The basic idea is that coming down hard on a small number of high-profile crimes can have disproportionate effects in terms of curbing crime
It all started with the pseudonymous blogger Scott Alexander, in what seemed like a justification of outrage. Or maybe it started earlier – with a post by Bryan Caplan deploring outrage. Caplan was commenting about the propensity of people to jump on to bandwagons deploring seemingly minor crimes while not caring enough about worse crimes that were not in the public spotlight already. Caplan had then written:
I can understand why people would have strong negative feelings about the greater evil, but not the lesser evil. But I can’t understand why people would have strong negative feelings about the lesser evil, but care little about the greater evil. Or why they would have strong negative feelings about one evil, but yawn in the face of a comparable evil.
Now, while “Alexander”‘s response seems to justify outrage (and I’m no fan of online outrage), he did so with an interesting analogy, on how to curb crime when the police has limited resources. He writes:
[…] the police chief publicly commits that from now on, he’s going to prioritize solving muggings over solving burglaries, even if the burglaries are equally bad or worse. He’ll put an absurd amount of effort into solving even the smallest mugging; this is the hill he’s going to die on.

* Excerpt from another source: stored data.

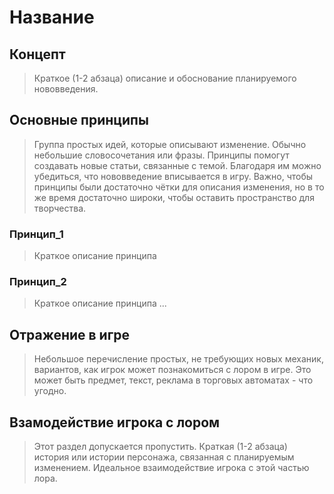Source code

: # Название

## Концепт
> Краткое (1-2 абзаца) описание и обоснование планируемого нововведения.
## Основные принципы
> Группа простых идей, которые описывают изменение. Обычно небольшие словосочетания или фразы.
> Принципы помогут создавать новые статьи, связанные с темой. Благодаря им можно убедиться, что нововведение вписывается в игру.
> Важно, чтобы принципы были достаточно чётки для описания изменения, но в то же время достаточно широки, чтобы оставить пространство для творчества.
### Принцип_1
> Краткое описание принципа
### Принцип_2
> Краткое описание принципа
...
## Отражение в игре
> Небольшое перечисление простых, не требующих новых механик, вариантов, как игрок может познакомиться с лором в игре. Это может быть предмет, текст, реклама в торговых автоматах - что угодно.
## Взамодействие игрока с лором
> Этот раздел допускается пропустить. Краткая (1-2 абзаца) история или истории персонажа, связанная с планируемым изменением. Идеальное взаимодействие игрока с этой частью лора.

Suppose you’re a mugger, deciding whether or not to commit the first new mugging in town. If you’re the first guy to violate the no-mugging taboo, every police officer in town is going to be on your case; you’re nearly certain to get caught. You give up and do honest work. Every other mugger in town faces the same choice and makes the same decision. In theory a well-coordinated group of muggers could all start mugging on the same day and break the system, but muggers aren’t really that well-coordinated.
The police chief’s public commitment solves mugging without devoting a single officer’s time to the problem, allowing all officers to concentrate on burglaries. A worst-crime-first enforcement regime has 60 crimes per day and solves 10; a mugging-first regime has 30 crimes per day and solves 10.
And then it is again Caplan’s turn to respond. I’m bad at detecting satire, so I’m not sure if he is being serious (I don’t think he is). But he proposes a “sure fire way to end all crime”:
Step 1: Credibly announce that all levels of government will mercilessly prosecute the first crime committed in the nation each day.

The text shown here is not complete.